• DATA FOR REVIEW:

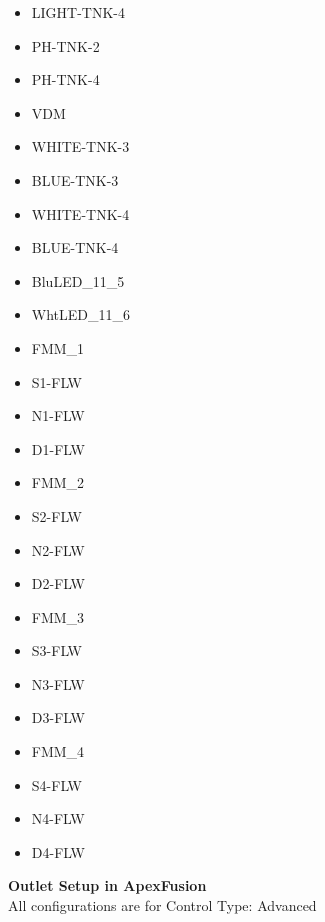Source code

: \documentclass[]{book}
\begin{document}
\begin{itemize}
\item
  LIGHT-TNK-4
\item
  PH-TNK-2
\item
  PH-TNK-4
\item
  VDM
\item
  WHITE-TNK-3
\item
  BLUE-TNK-3
\item
  WHITE-TNK-4
\item
  BLUE-TNK-4
\item
  BluLED\_11\_5
\item
  WhtLED\_11\_6
\item
  FMM\_1
\item
  S1-FLW
\item
  N1-FLW
\item
  D1-FLW
\item
  FMM\_2
\item
  S2-FLW
\item
  N2-FLW
\item
  D2-FLW
\item
  FMM\_3
\item
  S3-FLW
\item
  N3-FLW
\item
  D3-FLW
\item
  FMM\_4
\item
  S4-FLW
\item
  N4-FLW
\item
  D4-FLW
\end{itemize}

 \textbf{Outlet Setup in ApexFusion}\\
All configurations are for Control Type: Advanced
\end{document}
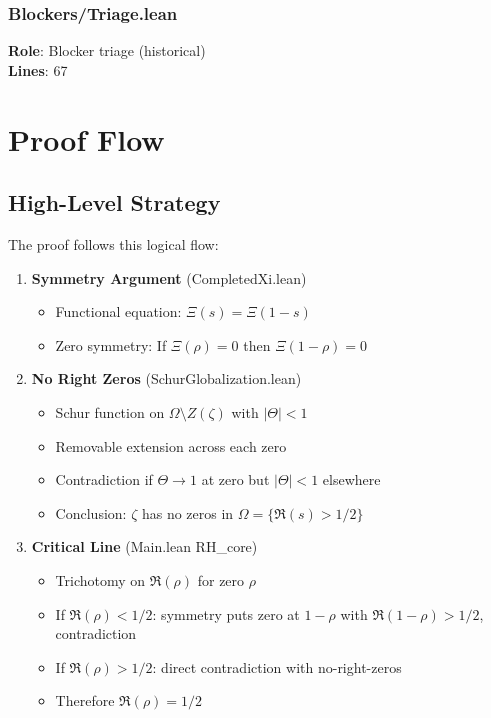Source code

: \documentclass[12pt,a4paper]{article}
\begin{document}
\subsubsection{Blockers/Triage.lean}
\textbf{Role}: Blocker triage (historical)\\
\textbf{Lines}: 67

\section{Proof Flow}

\subsection{High-Level Strategy}

The proof follows this logical flow:

\begin{enumerate}
    \item \textbf{Symmetry Argument} (CompletedXi.lean)
    \begin{itemize}
        \item Functional equation: $\Xi(s) = \Xi(1-s)$
        \item Zero symmetry: If $\Xi(\rho) = 0$ then $\Xi(1-\rho) = 0$
    \end{itemize}
    
    \item \textbf{No Right Zeros} (SchurGlobalization.lean)
    \begin{itemize}
        \item Schur function on $\Omega \setminus Z(\zeta)$ with $|\Theta| < 1$
        \item Removable extension across each zero
        \item Contradiction if $\Theta \to 1$ at zero but $|\Theta| < 1$ elsewhere
        \item Conclusion: $\zeta$ has no zeros in $\Omega = \{\Re(s) > 1/2\}$
    \end{itemize}
    
    \item \textbf{Critical Line} (Main.lean RH\_core)
    \begin{itemize}
        \item Trichotomy on $\Re(\rho)$ for zero $\rho$
        \item If $\Re(\rho) < 1/2$: symmetry puts zero at $1-\rho$ with $\Re(1-\rho) > 1/2$, contradiction
        \item If $\Re(\rho) > 1/2$: direct contradiction with no-right-zeros
        \item Therefore $\Re(\rho) = 1/2$
    \end{itemize}
\end{enumerate}
\end{document}
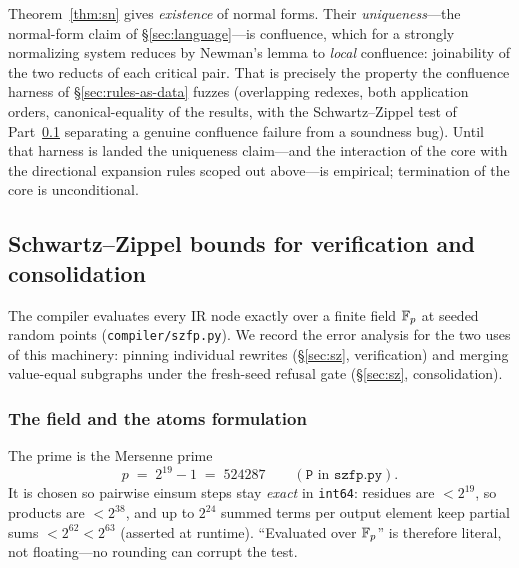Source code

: \documentclass[sigplan,10pt,review]{acmart}
\begin{document}
\begin{remark}
Theorem~\ref{thm:sn} gives \emph{existence} of normal forms. Their
\emph{uniqueness}---the normal-form claim of \S\ref{sec:language}---is
confluence, which for a strongly normalizing system reduces by Newman's
lemma to \emph{local} confluence: joinability of the two reducts of each
critical pair. That is precisely the property the confluence harness of
\S\ref{sec:rules-as-data} fuzzes (overlapping redexes, both application
orders, canonical-equality of the results, with the Schwartz--Zippel test
of Part~\ref{app:sz} separating a genuine confluence failure from a
soundness bug). Until that harness is landed the uniqueness claim---and
the interaction of the core with the directional expansion rules scoped
out above---is empirical; termination of the core is unconditional.
\end{remark}

\subsection{Schwartz--Zippel bounds for verification and consolidation}
\label{app:sz}

The compiler evaluates every IR node exactly over a finite field
$\Fp$ at seeded random points (\texttt{compiler/szfp.py}). We record the
error analysis for the two uses of this machinery: pinning individual
rewrites (\S\ref{sec:sz}, verification) and merging value-equal subgraphs
under the fresh-seed refusal gate (\S\ref{sec:sz}, consolidation).

\subsubsection*{The field and the atoms formulation}

The prime is the Mersenne prime
\[
   p \;=\; 2^{19}-1 \;=\; 524287
   \qquad(\texttt{P} \text{ in } \texttt{szfp.py}).
\]
It is chosen so pairwise einsum steps stay \emph{exact} in
\texttt{int64}: residues are $<2^{19}$, so products are $<2^{38}$, and up
to $2^{24}$ summed terms per output element keep partial sums
$<2^{62}<2^{63}$ (asserted at runtime). ``Evaluated over $\Fp$'' is
therefore literal, not floating---no rounding can corrupt the test.
\end{document}
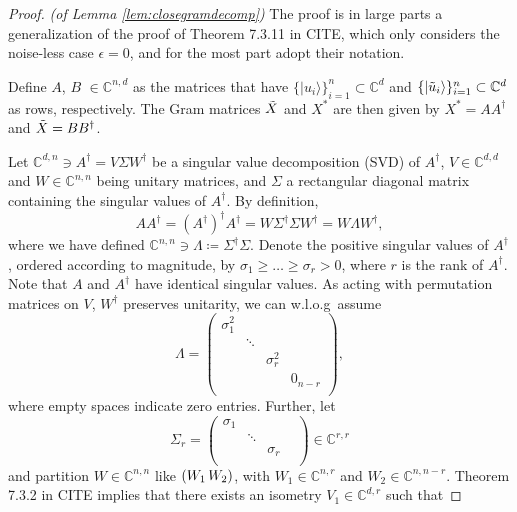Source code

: \begin{proof}\emph{(of Lemma \ref{lem:closegramdecomp})}\hfill\break
The proof is in large parts a generalization of the proof of Theorem 7.3.11 in CITE, which only considers the noise-less case $\epsilon=0$, and for the most part adopt their notation. 

Define $A$, $B$ $\in\mathbb{C}^{n,d}$ as the matrices that have $\{\vert u_i\rangle\}_{i=1}^n\subset\mathbb{C}^{d}$ and $\{\vert \Tilde{u}_i \rangle\}_{i=1}^n\subset\mathbb{C}^{d}$ as rows, respectively. The Gram matrices $\Tilde{X}$ and $X^*$ are then given by $X^*=AA^{\dag}$ and $\Tilde{X}=BB^{\dag}$. 

Let $\mathbb{C}^{d,n}\ni A^\dag = V\Sigma W^\dag$ be a singular value decomposition (SVD) of $A^\dag$, $V\in\mathbb{C}^{d,d}$ and $W\in\mathbb{C}^{n,n}$ being unitary matrices, and $\Sigma$ a rectangular diagonal matrix containing the singular values of $A^\dag$. By definition, 
\begin{equation*}
AA^\dag=(A^\dag)^{\dag} A^{\dag} = W\Sigma^\dag\Sigma W^\dag = W\Lambda W^\dag,
\end{equation*} where we have defined $\mathbb{C}^{n,n}\ni\Lambda\coloneqq\Sigma^\dag\Sigma$. Denote the positive singular values of $A^\dag$, ordered according to magnitude, by $\sigma_1 \geq \dots \geq \sigma_r > 0$, where $r$ is the rank of $A^\dag$. Note that $A$ and $A^{\dag}$ have identical singular values. As acting with permutation matrices on $V$, $W^{\dag}$ preserves unitarity, we can w.l.o.g\ assume
\begin{equation*}
\Lambda = 
\begin{pmatrix}
\sigma_1^2 & & & \\
& \ddots & & \\
& & \sigma_r^2 & \\
& & & 0_{n-r}\\
\end{pmatrix},
\end{equation*}
where empty spaces indicate zero entries.
Further, let
\begin{equation*}
\Sigma_r = 
\begin{pmatrix}
\sigma_1 & &\\
& \ddots & & \\
& & \sigma_r\\
\end{pmatrix}\in\mathbb{C}^{r,r}
\end{equation*} and partition $W\in\mathbb{C}^{n,n}$ like $(W_1\thinspace W_2)$, with $W_1\in\mathbb{C}^{n,r}$ and $W_2\in\mathbb{C}^{n,n-r}$. Theorem 7.3.2 in CITE implies that there exists an isometry $V_1\in\mathbb{C}^{d,r}$ such that 

\end{proof}
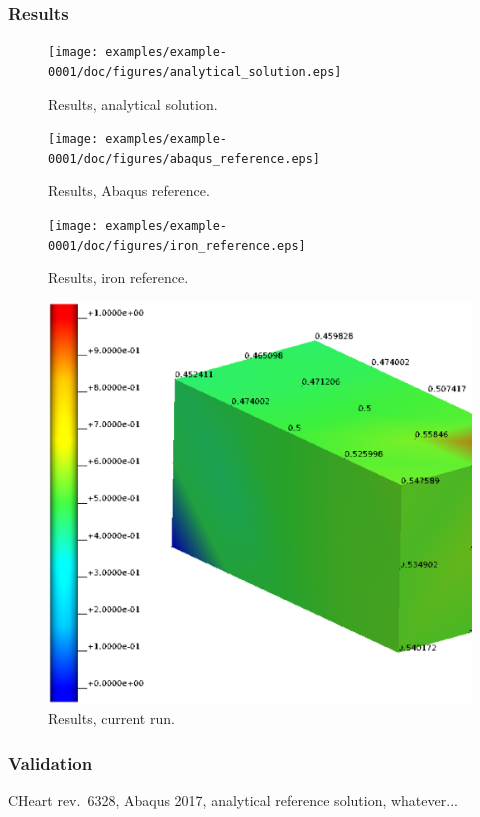 \subsubsection{Results}
%
\begin{figure}[h!]
    \centering 
    \texttt{[image: examples/example-0001/doc/figures/analytical\_solution.eps]} 
    \caption{Results, analytical solution.}
    \label{example-0001-analytical-solution-fig}
\end{figure}
%
\begin{figure}[h!]
    \centering 
    \texttt{[image: examples/example-0001/doc/figures/abaqus\_reference.eps]} 
    \caption{Results, Abaqus reference.}
    \label{example-0001-abaqus-reference-fig}
\end{figure}
%
\begin{figure}[h!]
    \centering 
    \texttt{[image: examples/example-0001/doc/figures/iron\_reference.eps]} 
    \caption{Results, iron reference.}
    \label{example-0001-iron-reference-fig}
\end{figure}
%
\begin{figure}[h!]
    \centering 
    \includegraphics[width=\columnwidth]{examples/example-0001/doc/figures/current_run.eps} 
    \caption{Results, current run.}
    \label{example-0001-current-run-fig}
\end{figure}
%
%
\subsubsection{Validation}
%
CHeart rev.\ 6328, Abaqus 2017, analytical reference solution, whatever...
%
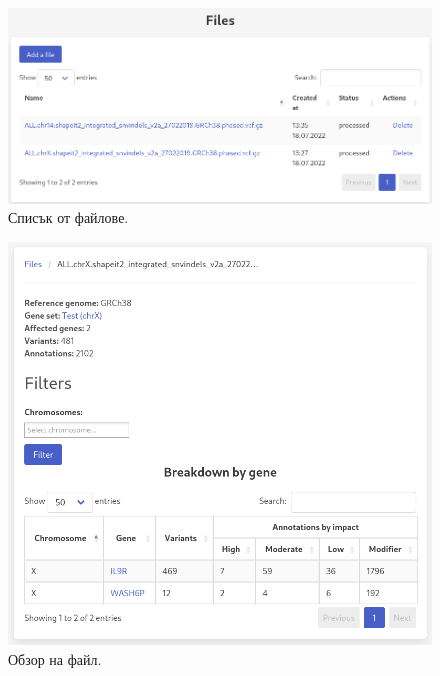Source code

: \documentclass[pdftex,cyrillic,14pt,a4page,twoside,openright]{extreport}
\begin{document}
\begin{figure}[h]
  \centering
  \includegraphics[width=16cm]{figures/list_files}
  \caption {Списък от файлове.}
  \label{fig:list_files}
\end{figure}


\begin{figure}[ht]
  \centering
  \includegraphics[width=16cm]{figures/file_summary}
  \caption {Обзор на файл.}
  \label{fig:file_summary}
\end{figure}
\end{document}
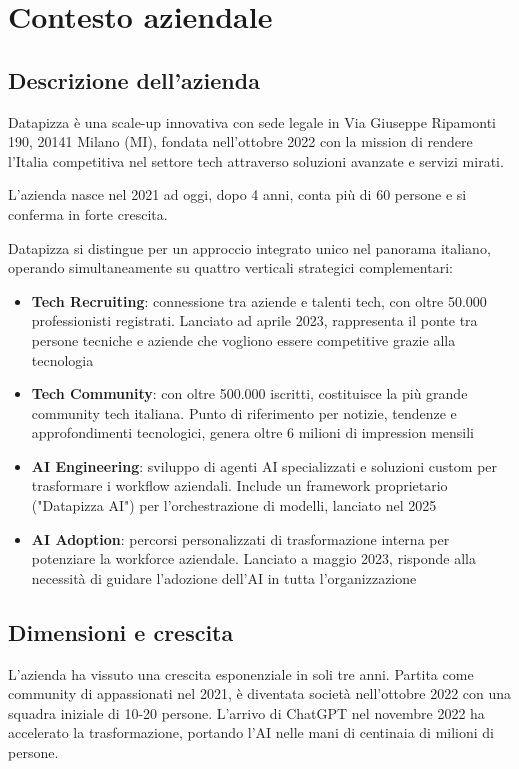 \chapter{Contesto aziendale}

\section{Descrizione dell'azienda}
Datapizza è una scale-up innovativa con sede legale in Via Giuseppe Ripamonti 190, 20141 Milano (MI), fondata nell'ottobre 2022 con la mission di rendere l'Italia competitiva nel settore tech attraverso soluzioni avanzate e servizi mirati.

L'azienda nasce nel 2021 ad oggi, dopo 4 anni, conta più di 60 persone e si conferma in forte crescita.

Datapizza si distingue per un approccio integrato unico nel panorama italiano, operando simultaneamente su quattro verticali strategici complementari:

\begin{itemize}
  \item \textbf{Tech Recruiting}: connessione tra aziende e talenti tech, con oltre 50.000 professionisti registrati. Lanciato ad aprile 2023, rappresenta il ponte tra persone tecniche e aziende che vogliono essere competitive grazie alla tecnologia
  
  \item \textbf{Tech Community}: con oltre 500.000 iscritti, costituisce la più grande community tech italiana. Punto di riferimento per notizie, tendenze e approfondimenti tecnologici, genera oltre 6 milioni di impression mensili
  
  \item \textbf{AI Engineering}: sviluppo di agenti AI specializzati e soluzioni custom per trasformare i workflow aziendali. Include un framework proprietario ("Datapizza AI") per l'orchestrazione di modelli, lanciato nel 2025
  
  \item \textbf{AI Adoption}: percorsi personalizzati di trasformazione interna per potenziare la workforce aziendale. Lanciato a maggio 2023, risponde alla necessità di guidare l'adozione dell'AI in tutta l'organizzazione
\end{itemize}

\section{Dimensioni e crescita}
L'azienda ha vissuto una crescita esponenziale in soli tre anni. Partita come community di appassionati nel 2021, è diventata società nell'ottobre 2022 con una squadra iniziale di 10-20 persone. L'arrivo di ChatGPT nel novembre 2022 ha accelerato la trasformazione, portando l'AI nelle mani di centinaia di milioni di persone.

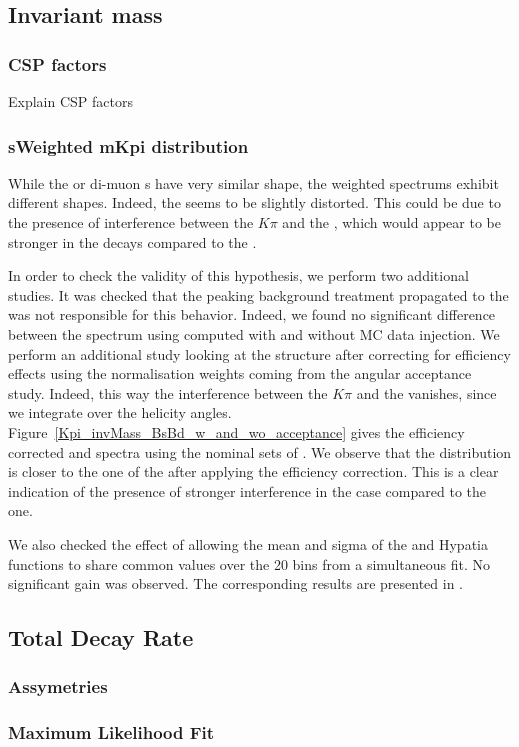 \subsection{\Kpi Invariant mass}
\label{Kpi_Invariant_mass}

\subsubsection{CSP factors}
Explain CSP factors\\

\subsubsection{sWeighted mKpi distribution}
While the \Bs or \Bd di-muon \sPlot s have very similar shape, the \mkpi weighted spectrums exhibit different shapes. 
Indeed, the \Bs \mkpi \sPlot seems to be slightly distorted. This could be due to the presence of interference between
 the $K\pi$ \swave and the \Kstarz, which would appear to be stronger in the \Bs decays compared to the \Bd. 

In order to check the validity of this hypothesis, we perform two additional studies. 
It was checked that the peaking background treatment propagated to the \sWeights was not responsible for this behavior.
Indeed, we found no significant difference between the \Bs \mkpi spectrum using \sWeights computed with and without MC 
data injection. We perform an additional study looking at the \mkpi structure after correcting for efficiency effects 
using the normalisation weights coming from the angular acceptance study. Indeed, this way the interference between the 
$K\pi$ \swave and the \Kstarz \pwave vanishes, since we integrate over the helicity angles. Figure~\ref{Kpi_invMass_BsBd_w_and_wo_acceptance}
 gives the efficiency corrected \Bs and \Bd \mkpi spectra using the nominal sets of \sWeights. We observe that the \Bs \mkpi distribution
 is closer to the one of the \Bd after applying the efficiency correction. This is a clear indication of the presence of stronger interference 
in the \Bs case compared to the \Bd one. 

We also checked the effect of allowing the mean and sigma of the \Bs and \Bd Hypatia functions to share common values over the 20 bins from
a simultaneous fit. No significant gain was observed. The corresponding results are presented in . 


\subsection{Total Decay Rate}
\label{Total_Decay_Rate}

\subsubsection{\CP Assymetries}

\subsubsection{Maximum Likelihood Fit}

• HOW TO COMPLETE THIS TASK: How many lines in the records contain the word "emph"? Reply with that number only.

• RESPONSE BELOW: 5